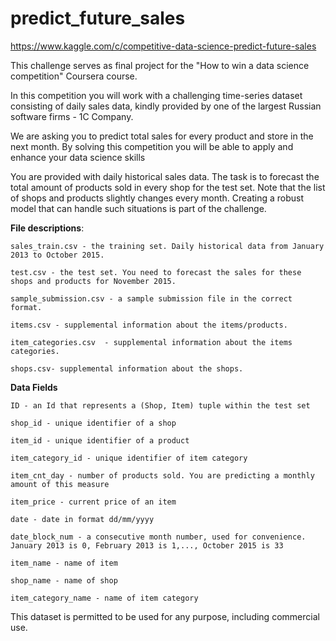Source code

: # predict_future_sales

https://www.kaggle.com/c/competitive-data-science-predict-future-sales

This challenge serves as final project for the "How to win a data science competition" Coursera course.

In this competition you will work with a challenging time-series dataset consisting of daily sales data, kindly provided by one of the largest Russian software firms - 1C Company. 

We are asking you to predict total sales for every product and store in the next month. By solving this competition you will be able to apply and enhance your data science skills

You are provided with daily historical sales data. The task is to forecast the total amount of products sold in every shop for the test set. Note that the list of shops and products slightly changes every month. Creating a robust model that can handle such situations is part of the challenge.

**File descriptions**:
```
sales_train.csv - the training set. Daily historical data from January 2013 to October 2015.

test.csv - the test set. You need to forecast the sales for these shops and products for November 2015.

sample_submission.csv - a sample submission file in the correct format.

items.csv - supplemental information about the items/products.

item_categories.csv  - supplemental information about the items categories.

shops.csv- supplemental information about the shops.
```

**Data Fields**
```
ID - an Id that represents a (Shop, Item) tuple within the test set

shop_id - unique identifier of a shop

item_id - unique identifier of a product

item_category_id - unique identifier of item category

item_cnt_day - number of products sold. You are predicting a monthly amount of this measure

item_price - current price of an item

date - date in format dd/mm/yyyy

date_block_num - a consecutive month number, used for convenience. January 2013 is 0, February 2013 is 1,..., October 2015 is 33

item_name - name of item

shop_name - name of shop

item_category_name - name of item category
```
This dataset is permitted to be used for any purpose, including commercial use.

* What needs to be done: Wherever the string "about" appears in the records above, copy the line it sits in.

* Task solution:
items.csv - supplemental information about the items/products.
item_categories.csv  - supplemental information about the items categories.
shops.csv- supplemental information about the shops.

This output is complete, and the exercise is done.